Building Inspector Pete Scheuerman noted that the lot had been filled in nicely to bring it up to the level of the sidewalk on Mill Street. The parking spaces will be lower, at the level of the alley behind the buildings, with steps up to the green space.

A security fence will be erected at the south end of the green space at the Mill Street sidewalk.

The proposal was approved unanimously, although commission member Jim Flanagan commented, “As much as I dislike a vacancy on Mill Street, this is probably the best option.”

Alliance Church members Sally Isely and Bob Moeller presented the church’s concept plan for developing its property on Fairview Drive south of State 23.

“Our plan is to develop the land north of the church into a community park that would be open to the public, not just church members,” Isely explained.
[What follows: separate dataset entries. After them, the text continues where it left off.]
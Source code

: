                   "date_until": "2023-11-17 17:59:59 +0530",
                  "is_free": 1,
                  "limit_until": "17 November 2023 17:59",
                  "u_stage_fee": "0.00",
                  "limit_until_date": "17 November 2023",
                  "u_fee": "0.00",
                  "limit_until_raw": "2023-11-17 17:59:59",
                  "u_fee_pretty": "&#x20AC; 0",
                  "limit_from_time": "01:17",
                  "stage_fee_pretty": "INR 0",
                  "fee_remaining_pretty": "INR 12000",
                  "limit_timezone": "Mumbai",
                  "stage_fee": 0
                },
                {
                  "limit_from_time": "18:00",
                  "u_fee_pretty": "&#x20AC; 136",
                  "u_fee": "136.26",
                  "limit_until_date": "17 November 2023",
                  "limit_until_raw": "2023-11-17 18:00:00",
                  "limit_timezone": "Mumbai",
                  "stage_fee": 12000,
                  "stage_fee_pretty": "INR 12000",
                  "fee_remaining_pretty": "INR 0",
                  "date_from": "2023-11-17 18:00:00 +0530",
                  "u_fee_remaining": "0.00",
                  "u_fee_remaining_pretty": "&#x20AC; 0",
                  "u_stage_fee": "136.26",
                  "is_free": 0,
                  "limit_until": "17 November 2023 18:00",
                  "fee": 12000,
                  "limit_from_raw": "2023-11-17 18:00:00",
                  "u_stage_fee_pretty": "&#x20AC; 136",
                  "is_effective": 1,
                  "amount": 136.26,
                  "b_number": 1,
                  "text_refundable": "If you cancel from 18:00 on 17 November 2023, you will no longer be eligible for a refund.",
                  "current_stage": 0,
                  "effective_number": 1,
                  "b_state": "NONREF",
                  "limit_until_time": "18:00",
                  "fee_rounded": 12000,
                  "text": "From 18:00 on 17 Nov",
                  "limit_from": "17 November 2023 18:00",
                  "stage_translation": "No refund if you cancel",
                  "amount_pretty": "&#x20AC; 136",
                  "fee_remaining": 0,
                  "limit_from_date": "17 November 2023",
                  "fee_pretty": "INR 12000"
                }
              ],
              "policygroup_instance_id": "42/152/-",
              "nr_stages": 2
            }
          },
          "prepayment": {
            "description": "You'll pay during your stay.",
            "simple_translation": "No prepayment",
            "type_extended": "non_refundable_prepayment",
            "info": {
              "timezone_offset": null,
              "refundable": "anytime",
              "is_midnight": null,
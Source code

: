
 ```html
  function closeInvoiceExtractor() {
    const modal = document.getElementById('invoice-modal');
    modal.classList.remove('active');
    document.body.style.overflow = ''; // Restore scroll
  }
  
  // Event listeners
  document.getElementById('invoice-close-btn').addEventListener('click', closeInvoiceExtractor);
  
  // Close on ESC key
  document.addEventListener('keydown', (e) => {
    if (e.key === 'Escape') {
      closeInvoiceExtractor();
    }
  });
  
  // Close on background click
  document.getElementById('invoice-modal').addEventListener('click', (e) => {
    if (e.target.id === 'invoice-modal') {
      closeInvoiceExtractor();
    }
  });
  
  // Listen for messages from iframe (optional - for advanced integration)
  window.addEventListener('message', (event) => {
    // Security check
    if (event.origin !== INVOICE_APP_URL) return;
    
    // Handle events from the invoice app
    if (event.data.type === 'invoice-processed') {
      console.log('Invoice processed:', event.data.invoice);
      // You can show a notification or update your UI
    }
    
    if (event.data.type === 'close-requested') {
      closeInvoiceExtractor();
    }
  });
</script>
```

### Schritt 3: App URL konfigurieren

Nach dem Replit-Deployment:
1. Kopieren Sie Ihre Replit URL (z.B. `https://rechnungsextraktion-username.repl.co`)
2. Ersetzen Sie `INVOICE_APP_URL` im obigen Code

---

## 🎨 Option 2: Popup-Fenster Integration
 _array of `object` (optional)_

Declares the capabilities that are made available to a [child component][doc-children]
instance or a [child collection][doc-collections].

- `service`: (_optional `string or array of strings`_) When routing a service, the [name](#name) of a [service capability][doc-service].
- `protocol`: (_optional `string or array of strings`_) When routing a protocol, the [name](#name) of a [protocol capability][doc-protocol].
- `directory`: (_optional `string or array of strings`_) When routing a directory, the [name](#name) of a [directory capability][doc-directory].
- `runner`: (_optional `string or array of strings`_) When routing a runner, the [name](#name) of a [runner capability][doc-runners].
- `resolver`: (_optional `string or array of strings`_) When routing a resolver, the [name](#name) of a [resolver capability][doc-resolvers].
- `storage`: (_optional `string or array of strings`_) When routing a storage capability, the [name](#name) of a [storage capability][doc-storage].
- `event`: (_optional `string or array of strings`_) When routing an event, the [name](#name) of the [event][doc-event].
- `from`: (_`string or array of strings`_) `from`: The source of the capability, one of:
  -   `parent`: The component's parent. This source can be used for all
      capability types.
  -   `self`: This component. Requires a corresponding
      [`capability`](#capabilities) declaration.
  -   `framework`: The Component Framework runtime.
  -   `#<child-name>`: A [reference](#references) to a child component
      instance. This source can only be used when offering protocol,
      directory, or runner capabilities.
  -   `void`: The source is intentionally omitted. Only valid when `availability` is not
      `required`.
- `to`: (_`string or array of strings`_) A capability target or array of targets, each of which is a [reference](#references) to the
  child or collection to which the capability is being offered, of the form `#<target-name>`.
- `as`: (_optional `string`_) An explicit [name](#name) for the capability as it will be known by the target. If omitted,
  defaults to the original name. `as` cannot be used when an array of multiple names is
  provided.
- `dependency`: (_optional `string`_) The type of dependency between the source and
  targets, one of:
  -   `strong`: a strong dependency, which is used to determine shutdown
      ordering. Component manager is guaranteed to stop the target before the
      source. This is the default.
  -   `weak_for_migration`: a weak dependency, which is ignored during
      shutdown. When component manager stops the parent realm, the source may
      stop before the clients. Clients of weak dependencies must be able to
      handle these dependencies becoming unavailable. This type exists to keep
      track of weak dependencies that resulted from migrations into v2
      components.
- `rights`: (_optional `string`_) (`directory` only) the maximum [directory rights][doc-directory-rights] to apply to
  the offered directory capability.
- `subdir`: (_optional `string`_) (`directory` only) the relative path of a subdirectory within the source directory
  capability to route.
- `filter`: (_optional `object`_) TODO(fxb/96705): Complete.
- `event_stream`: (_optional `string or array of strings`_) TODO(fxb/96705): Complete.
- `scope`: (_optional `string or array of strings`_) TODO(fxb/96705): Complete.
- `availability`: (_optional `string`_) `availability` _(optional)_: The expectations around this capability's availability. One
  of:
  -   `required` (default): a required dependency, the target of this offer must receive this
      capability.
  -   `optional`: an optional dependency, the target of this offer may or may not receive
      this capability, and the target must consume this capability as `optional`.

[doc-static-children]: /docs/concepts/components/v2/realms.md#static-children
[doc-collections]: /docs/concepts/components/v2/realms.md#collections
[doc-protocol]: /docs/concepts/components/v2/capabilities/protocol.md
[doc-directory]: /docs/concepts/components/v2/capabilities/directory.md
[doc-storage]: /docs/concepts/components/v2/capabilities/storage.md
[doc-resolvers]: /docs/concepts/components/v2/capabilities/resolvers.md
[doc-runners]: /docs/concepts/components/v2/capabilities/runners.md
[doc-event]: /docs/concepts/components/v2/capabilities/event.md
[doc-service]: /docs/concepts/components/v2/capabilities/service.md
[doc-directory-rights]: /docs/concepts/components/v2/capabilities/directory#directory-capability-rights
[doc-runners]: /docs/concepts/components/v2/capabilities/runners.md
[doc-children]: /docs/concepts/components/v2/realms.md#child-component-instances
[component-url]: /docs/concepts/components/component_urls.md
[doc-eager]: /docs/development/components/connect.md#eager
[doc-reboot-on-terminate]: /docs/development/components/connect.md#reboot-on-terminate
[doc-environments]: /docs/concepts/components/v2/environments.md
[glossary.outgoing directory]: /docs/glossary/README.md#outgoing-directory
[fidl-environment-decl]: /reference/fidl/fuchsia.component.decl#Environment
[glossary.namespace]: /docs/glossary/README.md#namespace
The roughly nine-acre area would include a pavilion and lawn, activity field, play area, walking/exercise/nature trails, ponds and more.

The existing community gardens on the church’s property would be moved to the east as part of the plan.

“Is this something the city would be interested in us doing?” Moeller asked the commission members.

Both Isely and Moeller stressed that the development would be a long-term project, though they disagreed on a possible timeline for its completion.

Isely said it could take 10 to 20 years to complete. That prompted Moeller to respond, “Sally’s not as optimistic as me. I think it could be zero to five years.

“We would probably call it Outreach Park,” Moeller continued. “We feel it would be an appealing way to show off one side of Plymouth.”

Commission members agreed, though noting that most of what the church plans would not require Plan Commission approval as it mainly falls under the area of landscaping

The pavilion would require commission – and state – approval, while the pond and drainage issues would have to be coordinated with Public Works Director Cathy Austin, they added.

Moeller said the plan provides for the proposed future location of a frontage road south of State 23 that is part of the state Department of Transportation’s long-range plan.

“What you’re planning looks very attractive,” Mayor Donald Pohlman said of the church’s proposal.